### SUPPLIED RECORDS

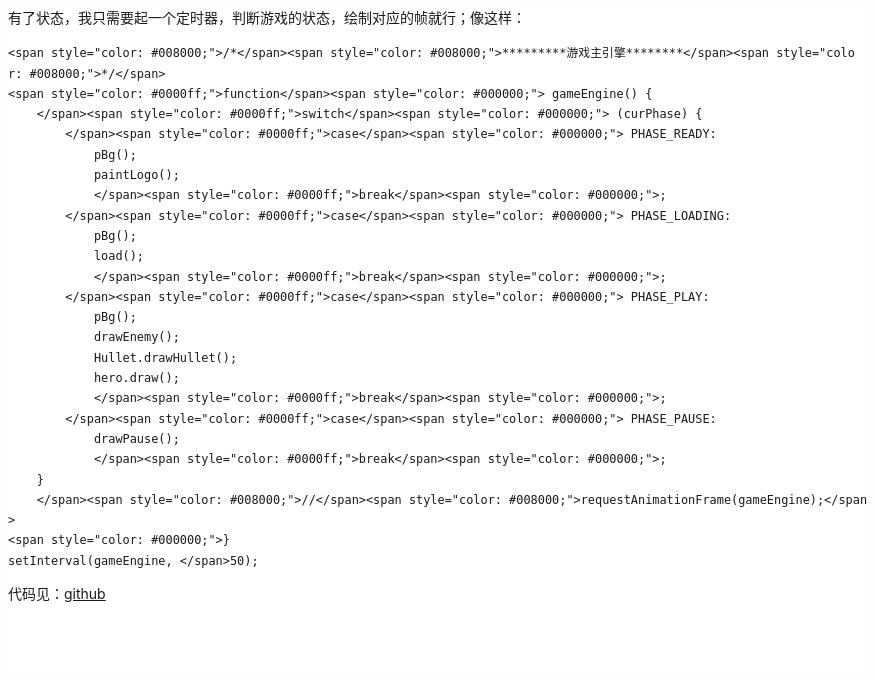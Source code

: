   <p>
    有了状态，我只需要起一个定时器，判断游戏的状态，绘制对应的帧就行；像这样：
  </p>
  
  <div class="cnblogs_code">
    <pre><code>&lt;span style="color: #008000;">/*&lt;/span>&lt;span style="color: #008000;">*********游戏主引擎********&lt;/span>&lt;span style="color: #008000;">*/&lt;/span>
&lt;span style="color: #0000ff;">function&lt;/span>&lt;span style="color: #000000;"> gameEngine() {
    &lt;/span>&lt;span style="color: #0000ff;">switch&lt;/span>&lt;span style="color: #000000;"> (curPhase) {
        &lt;/span>&lt;span style="color: #0000ff;">case&lt;/span>&lt;span style="color: #000000;"> PHASE_READY:
            pBg();
            paintLogo();
            &lt;/span>&lt;span style="color: #0000ff;">break&lt;/span>&lt;span style="color: #000000;">;
        &lt;/span>&lt;span style="color: #0000ff;">case&lt;/span>&lt;span style="color: #000000;"> PHASE_LOADING:
            pBg();
            load();
            &lt;/span>&lt;span style="color: #0000ff;">break&lt;/span>&lt;span style="color: #000000;">;
        &lt;/span>&lt;span style="color: #0000ff;">case&lt;/span>&lt;span style="color: #000000;"> PHASE_PLAY:
            pBg();
            drawEnemy();
            Hullet.drawHullet();
            hero.draw();
            &lt;/span>&lt;span style="color: #0000ff;">break&lt;/span>&lt;span style="color: #000000;">;
        &lt;/span>&lt;span style="color: #0000ff;">case&lt;/span>&lt;span style="color: #000000;"> PHASE_PAUSE:
            drawPause();
            &lt;/span>&lt;span style="color: #0000ff;">break&lt;/span>&lt;span style="color: #000000;">;
    }
    &lt;/span>&lt;span style="color: #008000;">//&lt;/span>&lt;span style="color: #008000;">requestAnimationFrame(gameEngine);&lt;/span>
&lt;span style="color: #000000;">}
setInterval(gameEngine, &lt;/span>50);</code></pre>
  </div>
  
  <p>
    代码见：<a href="https://github.com/chalecao/gameH5">github</a>
  </p>
  
  <p>
    &nbsp;
  </p>
  
  <p>
    &nbsp;
  </p>
</div>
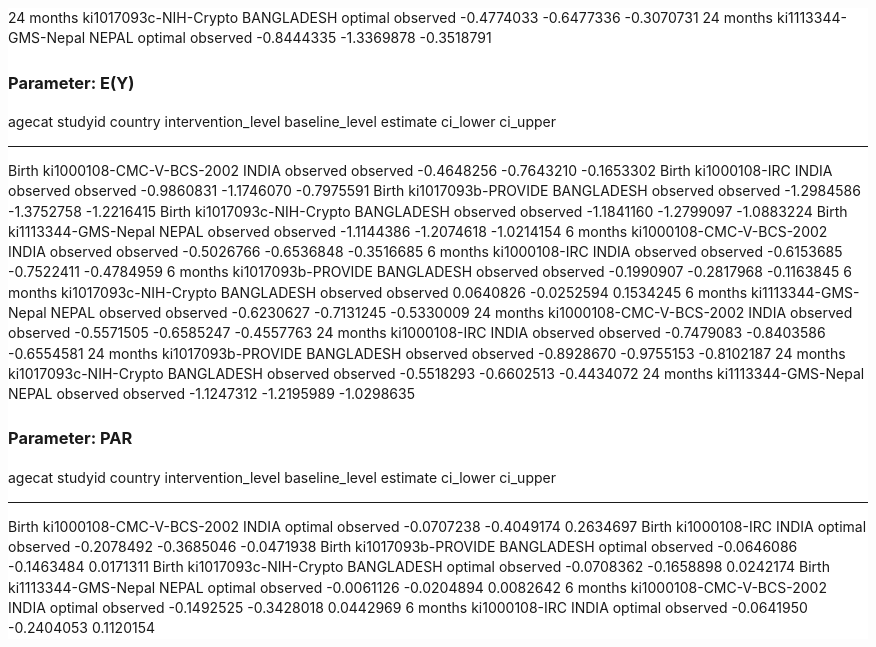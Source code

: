 24 months   ki1017093c-NIH-Crypto      BANGLADESH   optimal              observed          -0.4774033   -0.6477336   -0.3070731
24 months   ki1113344-GMS-Nepal        NEPAL        optimal              observed          -0.8444335   -1.3369878   -0.3518791


### Parameter: E(Y)


agecat      studyid                    country      intervention_level   baseline_level      estimate     ci_lower     ci_upper
----------  -------------------------  -----------  -------------------  ---------------  -----------  -----------  -----------
Birth       ki1000108-CMC-V-BCS-2002   INDIA        observed             observed          -0.4648256   -0.7643210   -0.1653302
Birth       ki1000108-IRC              INDIA        observed             observed          -0.9860831   -1.1746070   -0.7975591
Birth       ki1017093b-PROVIDE         BANGLADESH   observed             observed          -1.2984586   -1.3752758   -1.2216415
Birth       ki1017093c-NIH-Crypto      BANGLADESH   observed             observed          -1.1841160   -1.2799097   -1.0883224
Birth       ki1113344-GMS-Nepal        NEPAL        observed             observed          -1.1144386   -1.2074618   -1.0214154
6 months    ki1000108-CMC-V-BCS-2002   INDIA        observed             observed          -0.5026766   -0.6536848   -0.3516685
6 months    ki1000108-IRC              INDIA        observed             observed          -0.6153685   -0.7522411   -0.4784959
6 months    ki1017093b-PROVIDE         BANGLADESH   observed             observed          -0.1990907   -0.2817968   -0.1163845
6 months    ki1017093c-NIH-Crypto      BANGLADESH   observed             observed           0.0640826   -0.0252594    0.1534245
6 months    ki1113344-GMS-Nepal        NEPAL        observed             observed          -0.6230627   -0.7131245   -0.5330009
24 months   ki1000108-CMC-V-BCS-2002   INDIA        observed             observed          -0.5571505   -0.6585247   -0.4557763
24 months   ki1000108-IRC              INDIA        observed             observed          -0.7479083   -0.8403586   -0.6554581
24 months   ki1017093b-PROVIDE         BANGLADESH   observed             observed          -0.8928670   -0.9755153   -0.8102187
24 months   ki1017093c-NIH-Crypto      BANGLADESH   observed             observed          -0.5518293   -0.6602513   -0.4434072
24 months   ki1113344-GMS-Nepal        NEPAL        observed             observed          -1.1247312   -1.2195989   -1.0298635


### Parameter: PAR


agecat      studyid                    country      intervention_level   baseline_level      estimate     ci_lower     ci_upper
----------  -------------------------  -----------  -------------------  ---------------  -----------  -----------  -----------
Birth       ki1000108-CMC-V-BCS-2002   INDIA        optimal              observed          -0.0707238   -0.4049174    0.2634697
Birth       ki1000108-IRC              INDIA        optimal              observed          -0.2078492   -0.3685046   -0.0471938
Birth       ki1017093b-PROVIDE         BANGLADESH   optimal              observed          -0.0646086   -0.1463484    0.0171311
Birth       ki1017093c-NIH-Crypto      BANGLADESH   optimal              observed          -0.0708362   -0.1658898    0.0242174
Birth       ki1113344-GMS-Nepal        NEPAL        optimal              observed          -0.0061126   -0.0204894    0.0082642
6 months    ki1000108-CMC-V-BCS-2002   INDIA        optimal              observed          -0.1492525   -0.3428018    0.0442969
6 months    ki1000108-IRC              INDIA        optimal              observed          -0.0641950   -0.2404053    0.1120154
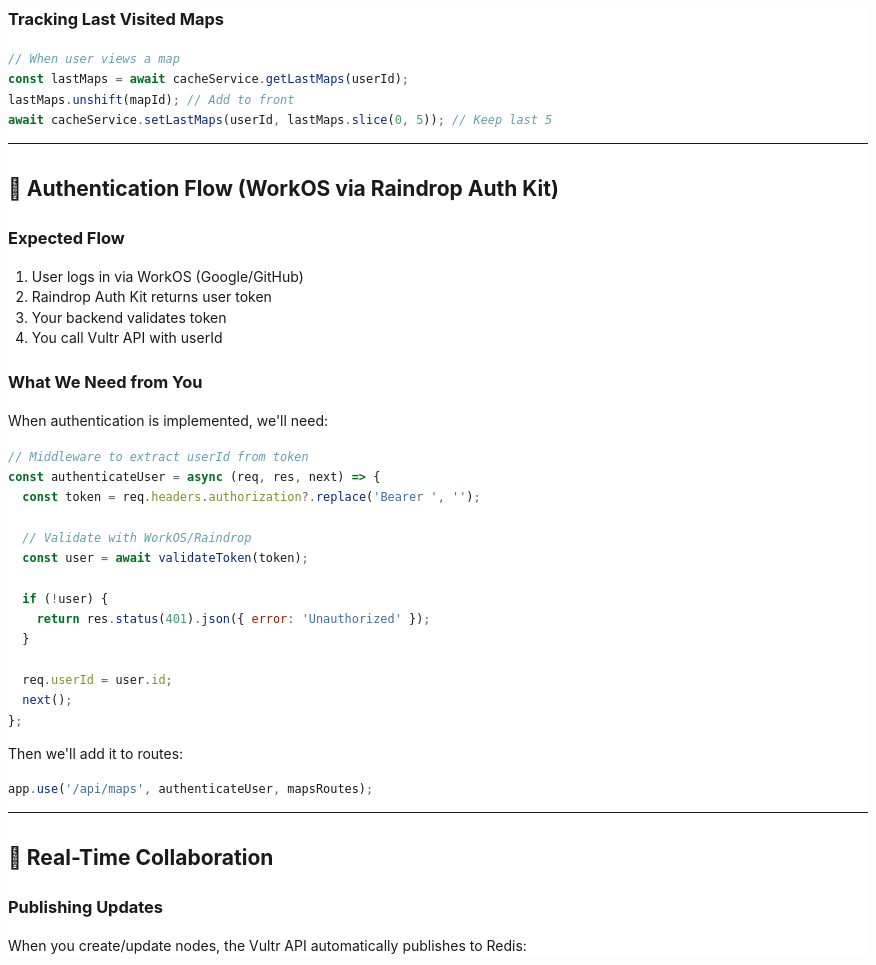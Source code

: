 ### Tracking Last Visited Maps

```javascript
// When user views a map
const lastMaps = await cacheService.getLastMaps(userId);
lastMaps.unshift(mapId); // Add to front
await cacheService.setLastMaps(userId, lastMaps.slice(0, 5)); // Keep last 5
```

---

## 🔐 Authentication Flow (WorkOS via Raindrop Auth Kit)

### Expected Flow

1. User logs in via WorkOS (Google/GitHub)
2. Raindrop Auth Kit returns user token
3. Your backend validates token
4. You call Vultr API with userId

### What We Need from You

When authentication is implemented, we'll need:

```javascript
// Middleware to extract userId from token
const authenticateUser = async (req, res, next) => {
  const token = req.headers.authorization?.replace('Bearer ', '');
  
  // Validate with WorkOS/Raindrop
  const user = await validateToken(token);
  
  if (!user) {
    return res.status(401).json({ error: 'Unauthorized' });
  }
  
  req.userId = user.id;
  next();
};
```

Then we'll add it to routes:
```javascript
app.use('/api/maps', authenticateUser, mapsRoutes);
```

---

## 📡 Real-Time Collaboration

### Publishing Updates

When you create/update nodes, the Vultr API automatically publishes to Redis:
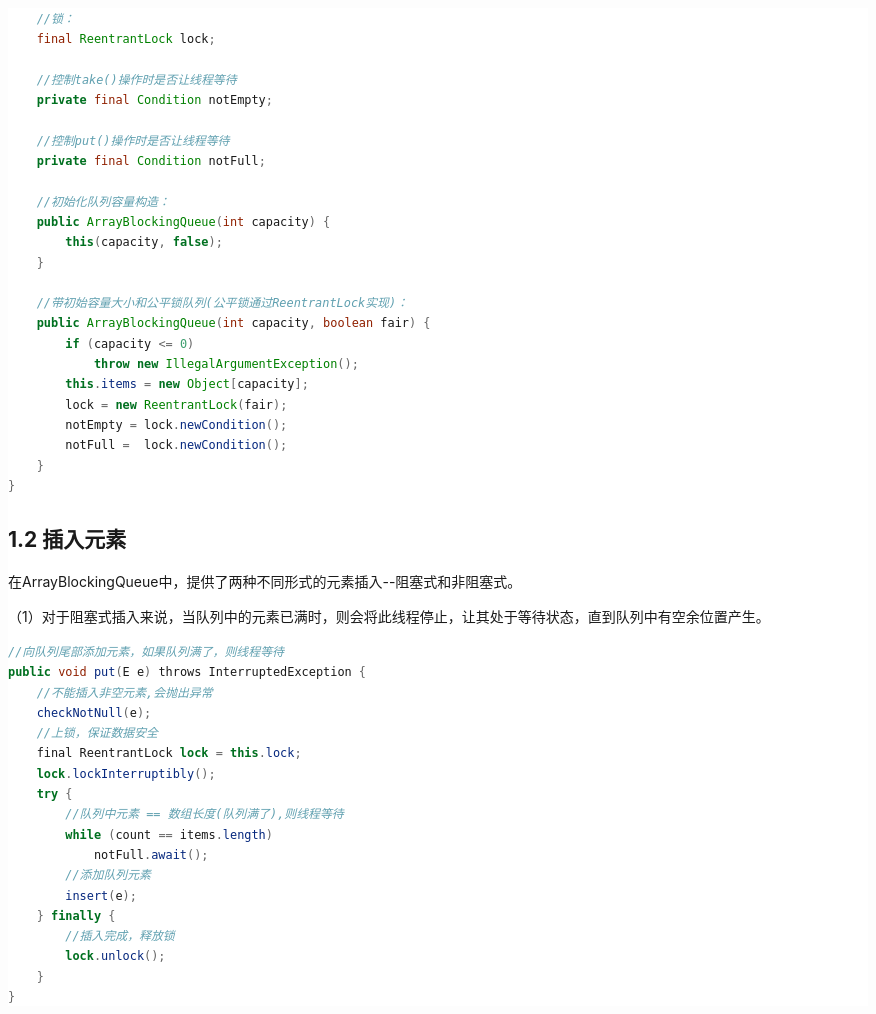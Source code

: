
 ```java
    //锁：
    final ReentrantLock lock;

    //控制take()操作时是否让线程等待
    private final Condition notEmpty;

    //控制put()操作时是否让线程等待
    private final Condition notFull;

    //初始化队列容量构造：
    public ArrayBlockingQueue(int capacity) {
        this(capacity, false);
    }

    //带初始容量大小和公平锁队列(公平锁通过ReentrantLock实现)：
    public ArrayBlockingQueue(int capacity, boolean fair) {
        if (capacity <= 0)
            throw new IllegalArgumentException();
        this.items = new Object[capacity];
        lock = new ReentrantLock(fair);
        notEmpty = lock.newCondition();
        notFull =  lock.newCondition();
    }
}
```

## 1.2 插入元素

在ArrayBlockingQueue中，提供了两种不同形式的元素插入--阻塞式和非阻塞式。

（1）对于阻塞式插入来说，当队列中的元素已满时，则会将此线程停止，让其处于等待状态，直到队列中有空余位置产生。

```csharp
//向队列尾部添加元素，如果队列满了，则线程等待
public void put(E e) throws InterruptedException {
    //不能插入非空元素,会抛出异常
    checkNotNull(e);
    //上锁，保证数据安全
    final ReentrantLock lock = this.lock;
    lock.lockInterruptibly();
    try {
        //队列中元素 == 数组长度(队列满了),则线程等待
        while (count == items.length)
            notFull.await();
        //添加队列元素
        insert(e);
    } finally {
        //插入完成，释放锁
        lock.unlock();
    }
}
```
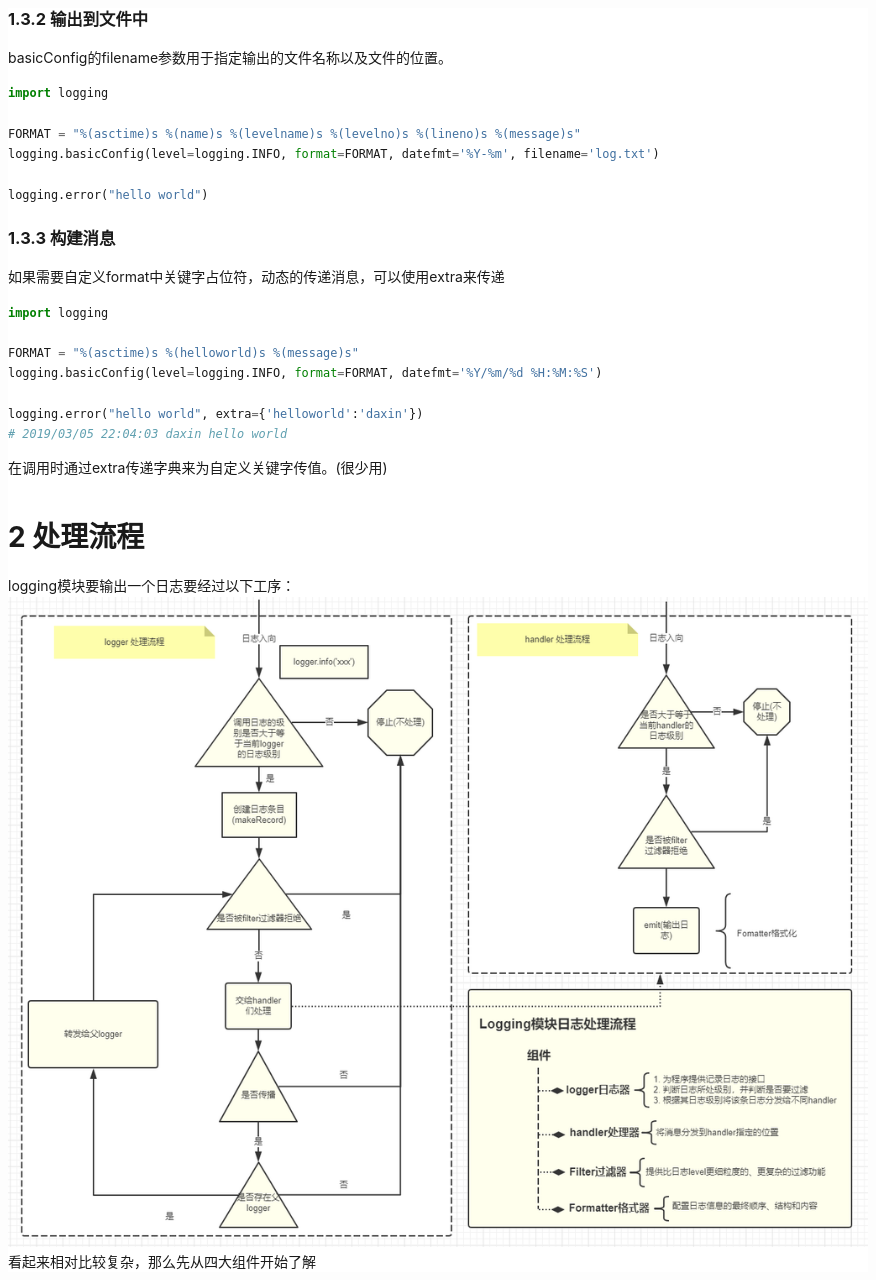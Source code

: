 ### 1.3.2 输出到文件中
basicConfig的filename参数用于指定输出的文件名称以及文件的位置。
```python
import logging

FORMAT = "%(asctime)s %(name)s %(levelname)s %(levelno)s %(lineno)s %(message)s"
logging.basicConfig(level=logging.INFO, format=FORMAT, datefmt='%Y-%m', filename='log.txt')

logging.error("hello world")
```

### 1.3.3 构建消息
如果需要自定义format中关键字占位符，动态的传递消息，可以使用extra来传递
```python
import logging

FORMAT = "%(asctime)s %(helloworld)s %(message)s"
logging.basicConfig(level=logging.INFO, format=FORMAT, datefmt='%Y/%m/%d %H:%M:%S')

logging.error("hello world", extra={'helloworld':'daxin'})
# 2019/03/05 22:04:03 daxin hello world
```
在调用时通过extra传递字典来为自定义关键字传值。(很少用)

# 2 处理流程
logging模块要输出一个日志要经过以下工序：
![loggingflow](../笔记/photo/loggingflow.png)  
看起来相对比较复杂，那么先从四大组件开始了解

######

BRIEF: The expected output is every line of the records in which the string "datefmt" appears.

SOLUTION TO THIS PROBLEM:
logging.basicConfig(level=logging.INFO, format=FORMAT, datefmt='%Y-%m', filename='log.txt')
logging.basicConfig(level=logging.INFO, format=FORMAT, datefmt='%Y/%m/%d %H:%M:%S')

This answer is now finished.